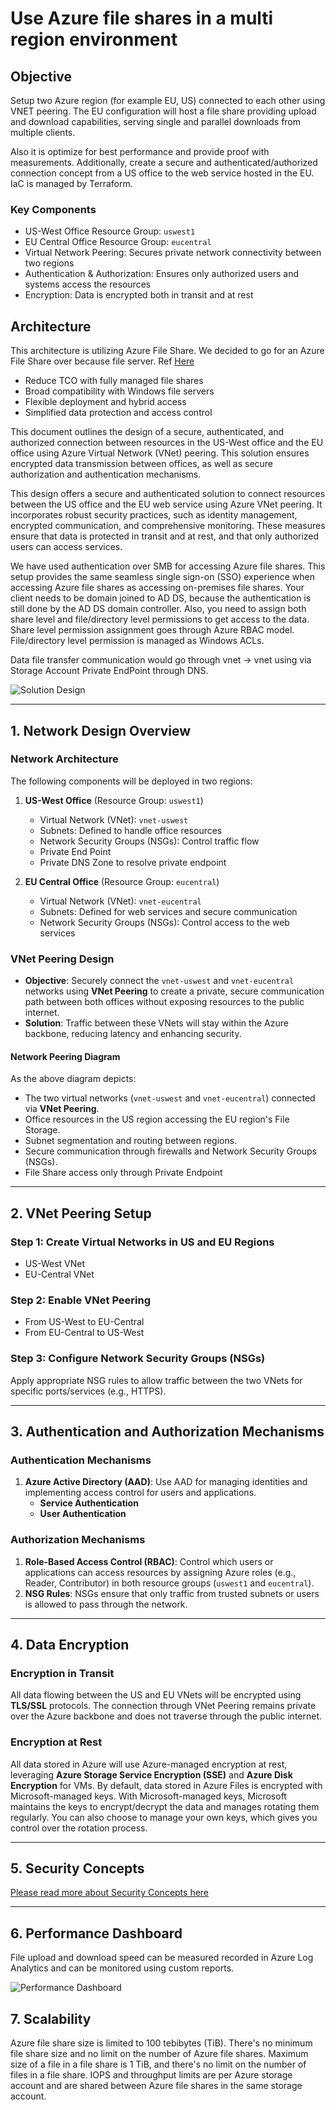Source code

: # Use Azure file shares in a multi region environment

## Objective

Setup two Azure region (for example EU, US) connected to each other using VNET peering. The EU configuration will host a file share providing upload and download capabilities, serving single and parallel downloads from multiple clients. 

Also it is optimize for best performance and provide proof with measurements. Additionally, create a secure and authenticated/authorized connection concept from a US office to the web service hosted in the EU. IaC is managed by Terraform.

### Key Components
- US-West Office Resource Group: `uswest1`
- EU Central Office Resource Group: `eucentral`
- Virtual Network Peering: Secures private network connectivity between two regions
- Authentication & Authorization: Ensures only authorized users and systems access the resources
- Encryption: Data is encrypted both in transit and at rest

## Architecture

This architecture is utilizing Azure File Share.
We decided to go for an Azure File Share over because file server. Ref [Here](https://learn.microsoft.com/en-us/azure/storage/files/windows-server-to-azure-files)

 - Reduce TCO with fully managed file shares
 - Broad compatibility with Windows file servers
 - Flexible deployment and hybrid access
 - Simplified data protection and access control

This document outlines the design of a secure, authenticated, and authorized connection between resources in the US-West office and the EU office using Azure Virtual Network (VNet) peering. This solution ensures encrypted data transmission between offices, as well as secure authorization and authentication mechanisms.

This design offers a secure and authenticated solution to connect resources between the US office and the EU web service using Azure VNet peering. It incorporates robust security practices, such as identity management, encrypted communication, and comprehensive monitoring. These measures ensure that data is protected in transit and at rest, and that only authorized users can access services.

We have used authentication over SMB for accessing Azure file shares. This setup provides the same seamless single sign-on (SSO) experience when accessing Azure file shares as accessing on-premises file shares. Your client needs to be domain joined to AD DS, because the authentication is still done by the AD DS domain controller. Also, you need to assign both share level and file/directory level permissions to get access to the data. Share level permission assignment goes through Azure RBAC model. File/directory level permission is managed as Windows ACLs. 

Data file transfer communication would go through vnet -> vnet using via Storage Account Private EndPoint through DNS.

![Solution Design](./docs/images/Solution_Design.jpeg)

---

## 1. Network Design Overview

### Network Architecture

The following components will be deployed in two regions:
1. **US-West Office** (Resource Group: `uswest1`)
   - Virtual Network (VNet): `vnet-uswest`
   - Subnets: Defined to handle office resources
   - Network Security Groups (NSGs): Control traffic flow
   - Private End Point
   - Private DNS Zone to resolve private endpoint

2. **EU Central Office** (Resource Group: `eucentral`)

   - Virtual Network (VNet): `vnet-eucentral`
   - Subnets: Defined for web services and secure communication
   - Network Security Groups (NSGs): Control access to the web services

### VNet Peering Design

- **Objective**: Securely connect the `vnet-uswest` and `vnet-eucentral` networks using **VNet Peering** to create a private, secure communication path between both offices without exposing resources to the public internet.
- **Solution**: Traffic between these VNets will stay within the Azure backbone, reducing latency and enhancing security.

#### Network Peering Diagram

As the above diagram depicts:
- The two virtual networks (`vnet-uswest` and `vnet-eucentral`) connected via **VNet Peering**.
- Office resources in the US region accessing the EU region's File Storage.
- Subnet segmentation and routing between regions.
- Secure communication through firewalls and Network Security Groups (NSGs).
- File Share access only through Private Endpoint

---
## 2. VNet Peering Setup
### **Step 1: Create Virtual Networks in US and EU Regions**

- US-West VNet
- EU-Central VNet

### Step 2: Enable VNet Peering

- From US-West to EU-Central
- From EU-Central to US-West

### Step 3: Configure Network Security Groups (NSGs)

Apply appropriate NSG rules to allow traffic between the two VNets for specific ports/services (e.g., HTTPS).

---

## 3. Authentication and Authorization Mechanisms
### Authentication Mechanisms

1. **Azure Active Directory (AAD)**: Use AAD for managing identities and implementing access control for users and applications.
   - **Service Authentication**
   - **User Authentication**


### Authorization Mechanisms

1. **Role-Based Access Control (RBAC)**: Control which users or applications can access resources by assigning Azure roles (e.g., Reader, Contributor) in both resource groups (`uswest1` and `eucentral`).
2. **NSG Rules**: NSGs ensure that only traffic from trusted subnets or users is allowed to pass through the network.

---

## 4. Data Encryption

### Encryption in Transit

All data flowing between the US and EU VNets will be encrypted using **TLS/SSL** protocols. The connection through VNet Peering remains private over the Azure backbone and does not traverse through the public internet.

### Encryption at Rest
All data stored in Azure will use Azure-managed encryption at rest, leveraging **Azure Storage Service Encryption (SSE)** and **Azure Disk Encryption** for VMs. By default, data stored in Azure Files is encrypted with Microsoft-managed keys. With Microsoft-managed keys, Microsoft maintains the keys to encrypt/decrypt the data and manages rotating them regularly. You can also choose to manage your own keys, which gives you control over the rotation process.

---

## 5. Security Concepts

[Please read more about Security Concepts here](./Security.MD)

---

## 6. Performance Dashboard

File upload and download speed can be measured recorded in Azure Log Analytics and can be monitored using custom reports.

![Performance Dashboard](./docs/images/Performance_Dashboard.jpeg)


## 7. Scalability

Azure file share size is limited to 100 tebibytes (TiB). There's no minimum file share size and no limit on the number of Azure file shares.
Maximum size of a file in a file share is 1 TiB, and there's no limit on the number of files in a file share.
IOPS and throughput limits are per Azure storage account and are shared between Azure file shares in the same storage account.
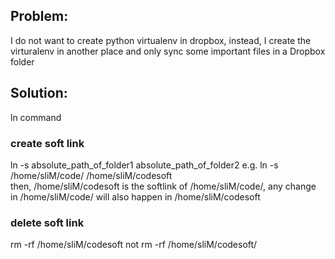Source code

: ## Problem: 
I do not want to create python virtualenv in dropbox, instead, I create the virturalenv in another place and only sync some important files in a Dropbox folder

## Solution:
ln command

### create soft link
ln -s absolute_path_of_folder1 absolute_path_of_folder2
e.g. ln -s /home/sliM/code/    /home/sliM/codesoft  
then, /home/sliM/codesoft is the softlink of /home/sliM/code/, any change in /home/sliM/code/ will also happen in /home/sliM/codesoft

### delete soft link
rm -rf /home/sliM/codesoft 
not
rm -rf /home/sliM/codesoft/

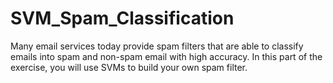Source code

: # SVM_Spam_Classification

Many email services today provide spam filters that are able to classify emails
into spam and non-spam email with high accuracy. In this part of the exercise,
you will use SVMs to build your own spam filter.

• • • • •

◆ TASK
Produce only the lines from the line containing "- Virtual Network Peering: Secures" through the line containing "- Simplified data", inclusive of both, exactly as they stand in the entries above.

◆ ANSWER AREA
- Virtual Network Peering: Secures private network connectivity between two regions
- Authentication & Authorization: Ensures only authorized users and systems access the resources
- Encryption: Data is encrypted both in transit and at rest

## Architecture

This architecture is utilizing Azure File Share.
We decided to go for an Azure File Share over because file server. Ref [Here](https://learn.microsoft.com/en-us/azure/storage/files/windows-server-to-azure-files)

 - Reduce TCO with fully managed file shares
 - Broad compatibility with Windows file servers
 - Flexible deployment and hybrid access
 - Simplified data protection and access control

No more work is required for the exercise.